What is inflation all about?

Inflation can be best described as the substantial rise in the common level of prices for products and services. Inflation is generally calculated as an annual percentage rise of prices. And when inflation increases, every dollar an individual own buys a lesser percentage of a service or product.

The worth of a dollar is calculated in terms of purchasing power of tangible goods that money can purchase. Whenever there is inflation, the value of a dollar tends to change accordingly. When inflation rises, money’s purchasing power shows a decline in its value. That is, after an inflation rise you won’t be able to purchase goods at the same price that you bought last time.

There are mainly three distinctions on inflation

  • Deflation
  • Hyperinflation
  • Stagflation


Deflation can be simply described as the opposite of inflation. That is when the common level of prices of products and services is falling it is called deflation.


Hyperinflation is a strange form of rapid inflation. In intense cases, hyperinflation can even cause the breakdown of a country’s monetary system. A noted example for hyperinflation is the one caused in 1923 in Germany, when the prices rose to 2,500% in just one month.


Stagflation can be described as a blend of severe unemployment and economic stagnation together with inflation. During the 1970s, many industrialized countries were victims of stagflation, when a bad economy together with increasing oil prices of OPEC was struck.

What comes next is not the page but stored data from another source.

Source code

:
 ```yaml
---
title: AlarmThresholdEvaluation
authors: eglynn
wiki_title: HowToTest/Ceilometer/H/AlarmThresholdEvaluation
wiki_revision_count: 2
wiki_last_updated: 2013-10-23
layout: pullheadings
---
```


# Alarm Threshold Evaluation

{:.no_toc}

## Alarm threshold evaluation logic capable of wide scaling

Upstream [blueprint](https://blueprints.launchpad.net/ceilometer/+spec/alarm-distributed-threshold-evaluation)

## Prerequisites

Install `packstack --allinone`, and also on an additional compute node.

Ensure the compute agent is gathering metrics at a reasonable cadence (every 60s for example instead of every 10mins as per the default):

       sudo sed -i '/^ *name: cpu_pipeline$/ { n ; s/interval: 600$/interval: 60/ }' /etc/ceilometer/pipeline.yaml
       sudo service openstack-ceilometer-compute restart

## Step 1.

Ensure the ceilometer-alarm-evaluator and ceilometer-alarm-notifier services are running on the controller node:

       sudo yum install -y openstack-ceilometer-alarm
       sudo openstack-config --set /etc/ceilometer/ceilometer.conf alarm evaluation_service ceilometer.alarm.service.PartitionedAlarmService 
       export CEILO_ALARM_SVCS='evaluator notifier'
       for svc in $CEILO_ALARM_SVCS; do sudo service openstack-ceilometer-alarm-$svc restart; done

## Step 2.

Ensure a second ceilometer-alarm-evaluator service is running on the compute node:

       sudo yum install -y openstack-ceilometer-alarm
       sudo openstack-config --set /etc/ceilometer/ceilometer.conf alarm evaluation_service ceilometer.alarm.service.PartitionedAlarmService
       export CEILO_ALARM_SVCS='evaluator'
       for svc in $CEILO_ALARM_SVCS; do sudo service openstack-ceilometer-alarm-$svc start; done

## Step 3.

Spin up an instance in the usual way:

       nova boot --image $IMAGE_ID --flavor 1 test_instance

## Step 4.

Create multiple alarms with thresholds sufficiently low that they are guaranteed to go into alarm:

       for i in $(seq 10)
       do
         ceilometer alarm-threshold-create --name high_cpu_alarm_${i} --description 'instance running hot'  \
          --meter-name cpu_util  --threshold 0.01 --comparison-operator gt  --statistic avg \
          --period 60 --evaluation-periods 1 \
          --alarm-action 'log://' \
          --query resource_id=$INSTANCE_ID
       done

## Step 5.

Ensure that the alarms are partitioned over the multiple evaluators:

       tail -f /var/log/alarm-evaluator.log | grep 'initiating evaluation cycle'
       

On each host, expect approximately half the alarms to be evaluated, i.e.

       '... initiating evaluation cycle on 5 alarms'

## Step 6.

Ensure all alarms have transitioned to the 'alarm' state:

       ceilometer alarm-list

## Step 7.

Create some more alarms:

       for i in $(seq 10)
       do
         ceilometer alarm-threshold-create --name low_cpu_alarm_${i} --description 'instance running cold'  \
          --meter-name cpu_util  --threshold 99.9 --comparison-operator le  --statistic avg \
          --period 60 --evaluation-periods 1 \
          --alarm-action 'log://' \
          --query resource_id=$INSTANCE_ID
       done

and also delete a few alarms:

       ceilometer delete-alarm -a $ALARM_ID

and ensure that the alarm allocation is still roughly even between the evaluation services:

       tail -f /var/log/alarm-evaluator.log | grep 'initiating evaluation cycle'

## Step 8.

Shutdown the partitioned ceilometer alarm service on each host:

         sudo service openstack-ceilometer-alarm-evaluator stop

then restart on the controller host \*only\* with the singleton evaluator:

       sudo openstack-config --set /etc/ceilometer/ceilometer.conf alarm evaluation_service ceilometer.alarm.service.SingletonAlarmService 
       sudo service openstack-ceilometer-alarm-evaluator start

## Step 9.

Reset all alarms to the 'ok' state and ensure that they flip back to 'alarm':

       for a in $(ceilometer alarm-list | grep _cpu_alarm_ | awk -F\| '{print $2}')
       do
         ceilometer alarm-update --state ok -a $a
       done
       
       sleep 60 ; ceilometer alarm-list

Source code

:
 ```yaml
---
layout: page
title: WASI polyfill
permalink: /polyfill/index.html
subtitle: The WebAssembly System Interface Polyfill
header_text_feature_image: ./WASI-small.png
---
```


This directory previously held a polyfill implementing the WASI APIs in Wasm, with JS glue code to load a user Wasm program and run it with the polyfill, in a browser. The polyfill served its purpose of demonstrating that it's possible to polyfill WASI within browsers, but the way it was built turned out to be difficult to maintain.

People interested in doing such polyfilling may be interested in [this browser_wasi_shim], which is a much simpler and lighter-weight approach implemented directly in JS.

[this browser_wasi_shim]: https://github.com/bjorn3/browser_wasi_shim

It is seen that during the last few years most developed countries tried to maintain an inflation rate of 2 to 3%.

Now let us have a look at what are the main reasons of inflation?

Even though there is no universally agreed cause of inflation, there are two main causes which most of the economists generally have accepted.

Demand-Pull Inflation

Demand-pull inflation means if the demands of products are growing much faster than the supply then the prices of products tends to increase. Demand-pull inflation generally takes place in increasing economies.

Cost-Push Inflation

Cost-Push Inflation happens when the companies increase the prices of their products to sustain their profits, when the companies’ costs increase. The companies’ costs may go up due to the rising costs of imports, taxes, and wages.

Inflation can affect people in various ways depending on whether the inflation is an expected one or an unexpected one. If the rate of the inflation is what the peoples are expecting, that is anticipated inflation, then the people can compensate it and the price will not be lofty. To tell an example, financial institutions such as banks change their interest rate and the employees can bargain contracts such as wage hikes to compensate it as the price level rises.

To conclude, inflation is an indication of growing economy. If there is no inflation then it must be seen as a sign that weakening economy. It is not easy to decide whether inflation is a good one or a bad one. It purely depends on the total economy together with the people’s personal situation.